The Henry Art Gallery—"Washington State’s oldest art museum showcasing the newest ideas" is its slogan—has decided to eliminate its chief curator position, held for the last 11 years by Elizabeth Brown, who will depart in mid-October. Brown most notably and recently organized I Myself Have Seen It: Photography & Kiki Smith (2010), and in 2004 she created WOW: The Work of the Work. Brown has been a brilliant, if sometimes ornery, figure. She has been a friend to artists and intellectuals, and a powerful thinker. She also is an inspired educator. I will miss her. She was not immediately available for comment, so I'm not sure what's next for Brown.
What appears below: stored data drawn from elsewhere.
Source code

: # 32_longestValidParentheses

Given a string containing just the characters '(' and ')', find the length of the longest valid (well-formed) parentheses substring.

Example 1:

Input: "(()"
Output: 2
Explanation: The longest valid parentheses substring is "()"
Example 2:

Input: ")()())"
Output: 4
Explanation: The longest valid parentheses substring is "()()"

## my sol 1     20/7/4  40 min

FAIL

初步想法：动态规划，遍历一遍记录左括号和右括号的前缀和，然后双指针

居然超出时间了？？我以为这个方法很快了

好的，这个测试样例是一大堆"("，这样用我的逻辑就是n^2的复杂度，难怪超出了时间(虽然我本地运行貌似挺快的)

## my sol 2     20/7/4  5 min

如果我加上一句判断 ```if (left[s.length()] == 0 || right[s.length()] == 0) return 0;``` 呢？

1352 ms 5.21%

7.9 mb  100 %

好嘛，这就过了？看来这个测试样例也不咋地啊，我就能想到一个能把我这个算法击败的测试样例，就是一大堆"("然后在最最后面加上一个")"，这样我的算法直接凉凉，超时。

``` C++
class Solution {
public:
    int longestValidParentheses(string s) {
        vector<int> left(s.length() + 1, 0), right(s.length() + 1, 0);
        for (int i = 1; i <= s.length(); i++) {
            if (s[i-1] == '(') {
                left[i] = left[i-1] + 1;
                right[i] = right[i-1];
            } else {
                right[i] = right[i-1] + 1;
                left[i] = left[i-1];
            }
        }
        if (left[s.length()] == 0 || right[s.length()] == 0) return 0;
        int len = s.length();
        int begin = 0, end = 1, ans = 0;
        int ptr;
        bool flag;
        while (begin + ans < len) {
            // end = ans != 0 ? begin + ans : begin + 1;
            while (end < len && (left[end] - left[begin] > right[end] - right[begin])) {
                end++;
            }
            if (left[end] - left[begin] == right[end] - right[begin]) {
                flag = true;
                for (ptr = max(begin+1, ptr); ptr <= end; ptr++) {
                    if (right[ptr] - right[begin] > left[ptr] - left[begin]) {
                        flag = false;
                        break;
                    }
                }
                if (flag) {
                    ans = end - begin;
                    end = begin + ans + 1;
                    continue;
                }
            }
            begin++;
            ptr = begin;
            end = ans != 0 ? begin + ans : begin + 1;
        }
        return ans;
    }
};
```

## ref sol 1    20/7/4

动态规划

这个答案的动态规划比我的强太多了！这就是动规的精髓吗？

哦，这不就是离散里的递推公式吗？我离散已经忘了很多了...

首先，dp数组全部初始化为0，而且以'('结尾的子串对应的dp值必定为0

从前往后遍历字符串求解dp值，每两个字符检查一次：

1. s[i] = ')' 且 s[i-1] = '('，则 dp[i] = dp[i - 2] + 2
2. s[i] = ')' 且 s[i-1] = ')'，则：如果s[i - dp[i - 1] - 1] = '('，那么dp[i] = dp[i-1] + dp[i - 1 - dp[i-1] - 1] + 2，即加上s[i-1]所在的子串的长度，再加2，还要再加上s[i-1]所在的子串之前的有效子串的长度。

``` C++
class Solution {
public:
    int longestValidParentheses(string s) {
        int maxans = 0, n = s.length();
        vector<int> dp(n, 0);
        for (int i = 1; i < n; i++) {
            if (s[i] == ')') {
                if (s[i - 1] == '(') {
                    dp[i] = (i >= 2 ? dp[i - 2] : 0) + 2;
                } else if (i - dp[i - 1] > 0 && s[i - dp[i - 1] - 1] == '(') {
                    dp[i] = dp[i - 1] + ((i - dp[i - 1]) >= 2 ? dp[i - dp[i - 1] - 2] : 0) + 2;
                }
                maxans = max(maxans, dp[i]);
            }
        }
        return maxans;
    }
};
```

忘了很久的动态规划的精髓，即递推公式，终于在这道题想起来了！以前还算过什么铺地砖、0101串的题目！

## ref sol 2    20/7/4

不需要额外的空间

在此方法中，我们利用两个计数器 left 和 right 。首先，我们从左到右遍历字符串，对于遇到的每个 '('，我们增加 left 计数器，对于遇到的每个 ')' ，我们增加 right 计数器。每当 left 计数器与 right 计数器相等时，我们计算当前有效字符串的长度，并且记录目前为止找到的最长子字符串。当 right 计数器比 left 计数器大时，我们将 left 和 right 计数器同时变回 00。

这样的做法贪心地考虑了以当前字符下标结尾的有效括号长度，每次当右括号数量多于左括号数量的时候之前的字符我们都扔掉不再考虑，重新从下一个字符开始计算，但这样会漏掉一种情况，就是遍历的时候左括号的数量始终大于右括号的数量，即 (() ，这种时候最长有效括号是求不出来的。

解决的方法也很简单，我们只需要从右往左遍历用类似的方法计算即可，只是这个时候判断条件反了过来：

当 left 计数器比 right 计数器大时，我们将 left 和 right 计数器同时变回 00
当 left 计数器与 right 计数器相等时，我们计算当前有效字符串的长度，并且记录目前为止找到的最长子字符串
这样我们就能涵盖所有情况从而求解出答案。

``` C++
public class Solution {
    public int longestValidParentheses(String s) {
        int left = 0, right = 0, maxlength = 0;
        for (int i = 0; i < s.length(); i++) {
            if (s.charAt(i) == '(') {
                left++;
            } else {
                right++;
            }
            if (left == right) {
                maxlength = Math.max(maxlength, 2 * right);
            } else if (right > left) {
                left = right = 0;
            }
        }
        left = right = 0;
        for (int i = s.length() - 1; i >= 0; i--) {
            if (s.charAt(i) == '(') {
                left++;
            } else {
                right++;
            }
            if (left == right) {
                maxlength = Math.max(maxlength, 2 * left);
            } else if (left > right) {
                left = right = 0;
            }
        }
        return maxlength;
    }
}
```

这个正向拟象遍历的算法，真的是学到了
I hope she'll stay in Seattle (maybe she and Derrick Cartwright might join forces in some way).

Instead of a chief curator, the museum, which is located on campus at the University of Washington and is a public-private partnership, will employ a Deputy Director of Art and Education, adding an educational role to the curatorial leader of the museum. (Brown is an educator, but she may have objected to the combining of the roles.) The national search will begin soon. On the phone this morning, Henry director Sylvia Wolf said the change reflects the museum's new strategic plan, adopted last month, which calls for the museum to become a "creative commons."

"I like to think of the analogy of a 19th-century museum being akin to a cathedral where you go in and have a spiritual experience in a hushed environment—and I like to think of where we're headed as the piazza in front of the cathedral...a very dynamic place for a variety of people of various interests," Wolf said.

That sounds fine. It also echoes shopworn rhetoric in museology and across cultural nonprofits (where mantras of accessibility, multiplicity of voices, et cetera, have become commonplace), and it's hard to know what it will mean in practice.

We don't really know what's to come at the Henry, but we know it won't include Brown, and it won't include a chief curator, and it will include an educator, but not quite an education director—rather, half of one. Welcome to museums in 2011.